Κυριακή 30 Σεπτεμβρίου 2012

Travelling in Thessaloniki with N. G. Pentzikis









Thessaloniki, Egnatia Avenue and the Kamara  1700-1994, Thessaloniki, G. Megas archive



Thessaloniki from the 18th to the 20th century
Travelling in Thessaloniki with N. G. Pentzikis 
Talking about his city, the poet and painter Nikos Gavriil Pentzikis emphasizes:
"Thessaloniki may possess a lengthy past throughout which she has always upheld a very important role, yet she appears as if she is always fluctuating within an endless process of becoming. They tell us that she is ugly, but at the same time the same people admit that she may well become the loveliest of cities, with, for example, the new seaside avenue whose construction is already under way. They say she is a town reminiscent of the East, of Asia, commenting on their impressions of the Old Town. Yet they may also say she seems like Manhattan in the cinema, with her grand new buildings on the waterfront. They may say that her houses are old and ruined, unfit for habitation, without however denying their picturesqueness. Or that she has many new buildings, while deploring their lack of any charm and style.
At the point where the north and south winds meet, she can be as warm as Misiri with the scorching south-westerlies, yet in the last war the French and British suffered from frostbite in the winter. She has the deep blue sky of the islands, and fogs like London's. Her bay at the back of the Thermaic Gulf, where ships from every sea lie at anchor, most often makes us think of calm continental lakes, like Geneva's. Romantic when you glimpse her amidst the trees of Seih Sou Park, the sight of her shanty towns inspires the most crushing realism.
If the Via Egnatia and Galerius' Triumphal Arch inspire you with their epic quality, on Vassilissis Olgas Street you turn sentimental; if there are side alleys that remind you of the tranquil petit bourgeois poems of Francois Coppe, stepping into others will give you a headache, as if some corpse has polluted the atmosphere.
Everything begins in Thessaloniki, everything wants to be, to become something, and nothing continues the way it started. Everything is either interrupted or altered.
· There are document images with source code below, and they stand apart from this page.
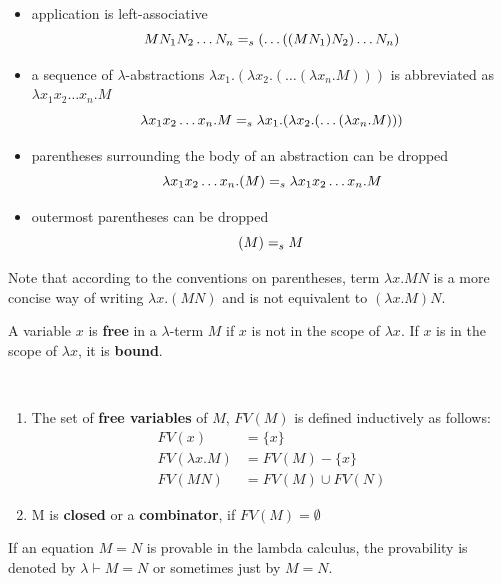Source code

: \begin{remark} \label{rem:parcon} \ \\
\vspace{-15pt}
\begin{itemize}
\item application is left-associative
$$MN_1 N_2 \dots N_n =_s (\dots ( (MN_1) N_2 ) \dots N_n)$$
\item  a sequence of $\lambda$-abstractions $\lambda x_1. (\lambda x_2. ( \dots (\lambda x_n. M) )  ) $ is abbreviated as \\ $\lambda x_1 x_2 \dots x_n.M$
$$\lambda x_1 x_2 \dots x_n.M =_s \lambda x_1. (\lambda x_2. ( \dots (\lambda x_n. M) )  )  $$
\item parentheses surrounding the body of an abstraction can be dropped
$$\lambda x_1 x_2 \dots x_n.(M) =_s \lambda x_1 x_2 \dots x_n.M$$
\item outermost parentheses can be dropped 
$$(M) =_s M$$
\end{itemize}
\end{remark}
Note that according to the conventions on parentheses, term $\lambda x. MN$ is a more concise way of writing $\lambda x. (MN)$ and is not equivalent to $(\lambda x. M)N$. 

\begin{definition} A variable $x$ is \textbf{free} in a $\lambda$-term $M$ if $x$ is not in the scope of $\lambda x$. If $x$ is in the scope of $\lambda x$, it is \textbf{bound}.
\end{definition}

\begin{definition} \ 
\begin{enumerate}
\item The set of \textbf{free variables} of $M$, $FV(M)$ is defined inductively as follows:
\begin{align*}
 FV(x)  & = \{ x \} \\
 FV(\lambda x.M)  & = FV(M) - \{ x \} \\
 FV(MN)  & = FV(M) \cup FV(N)
\end{align*}
\item M is \textbf{closed} or a \textbf{combinator}, if $FV(M) = \emptyset$

\end{enumerate}
\end{definition}

If an equation $M=N$ is provable in the lambda calculus, the provability is denoted by $\lambda \vdash M = N$
or sometimes just by $M=N$.

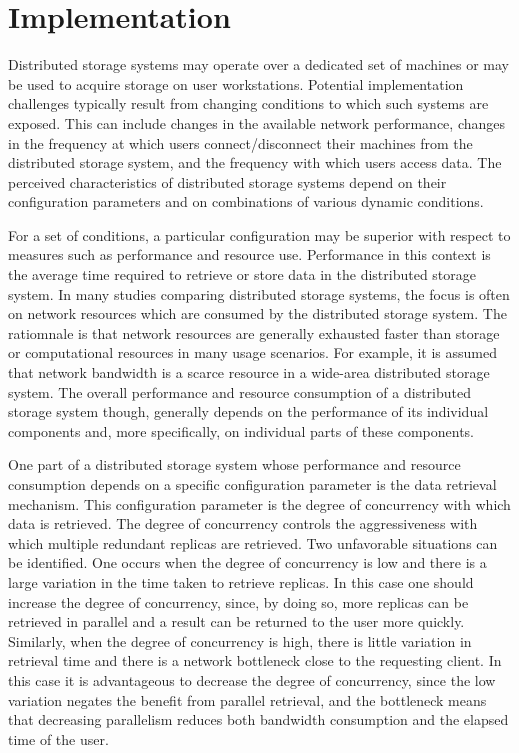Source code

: \documentclass[11pt]{article}
\begin{document}
\section{Implementation}
Distributed storage systems may operate over a dedicated set of machines 
or may be used to acquire storage on user workstations. Potential 
implementation challenges typically result from changing conditions to 
which such systems are exposed. This can include changes in the 
available network performance, changes in the frequency at which users 
connect/disconnect their machines from the distributed storage system, 
and the frequency with which users access data. The perceived 
characteristics of distributed storage systems depend on their 
configuration parameters and on combinations of various dynamic 
conditions.

For a set of conditions, a particular configuration may be superior with 
respect to measures such as performance and resource use. Performance in 
this context is the average time required to retrieve or store data in the 
distributed storage system. In many studies comparing distributed storage 
systems, the focus is often on network resources which are consumed by the 
distributed storage system. The ratiomnale is that network resources are 
generally exhausted faster than storage or computational resources in many 
usage scenarios. For example, it is assumed that network bandwidth is a 
scarce resource in a wide-area distributed storage system. The overall 
performance and resource consumption of a distributed storage system though, 
generally depends on the performance of its individual components and, more 
specifically, on individual parts of these components.

One part of a distributed storage system whose performance and resource 
consumption depends on a specific configuration parameter is the data 
retrieval mechanism. This configuration parameter is the degree of 
concurrency with which data is retrieved. The degree of concurrency 
controls the aggressiveness with which multiple redundant replicas 
are retrieved. Two unfavorable situations can be identified. One occurs 
when the degree of concurrency is low and there is a large variation in 
the time taken to retrieve replicas. In this case one should increase the 
degree of concurrency, since, by doing so, more replicas can be retrieved 
in parallel and a result can be returned to the user more quickly. 
Similarly, when the degree of concurrency is high, there is little 
variation in retrieval time and there is a network bottleneck close to 
the requesting client. In this case it is advantageous to decrease the 
degree of concurrency, since the low variation negates the benefit from 
parallel retrieval, and the bottleneck means that decreasing parallelism 
reduces both bandwidth consumption and the elapsed time of the user.
\end{document}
The tendencies towards classical antiquity, the insistent memories of slavery, the arriviste influences of Western Europe.
A tall house side by side with a vacant lot, full of ruins and rubbish. Ruins that do not take you back to the past, but which coexist on the same plane as the living buildings. At different levels, time uses one and the same property, which though it may or may not have been a temple originally, has subsequently become a mosque, a cafe, a chemist's, a telephone centre, a tobacco warehouse, a restaurant, a cabaret, an office and a cinema".
http://www.macedonian-heritage.gr/HellenicMacedonia/en/D5.5.html     http://www.macedonian-heritage.gr

Houses of the Old Town of Thessaloniki  Early 20th century picture postcard with houses in the Old Town, 1800-1917, Thessaloniki, Th. Tsinopoulos archive


Early 20th century picture postcard with a scene of dancing in the Vardari neighbourhood, 1850-1920, Thessaloniki, G.Megas archive.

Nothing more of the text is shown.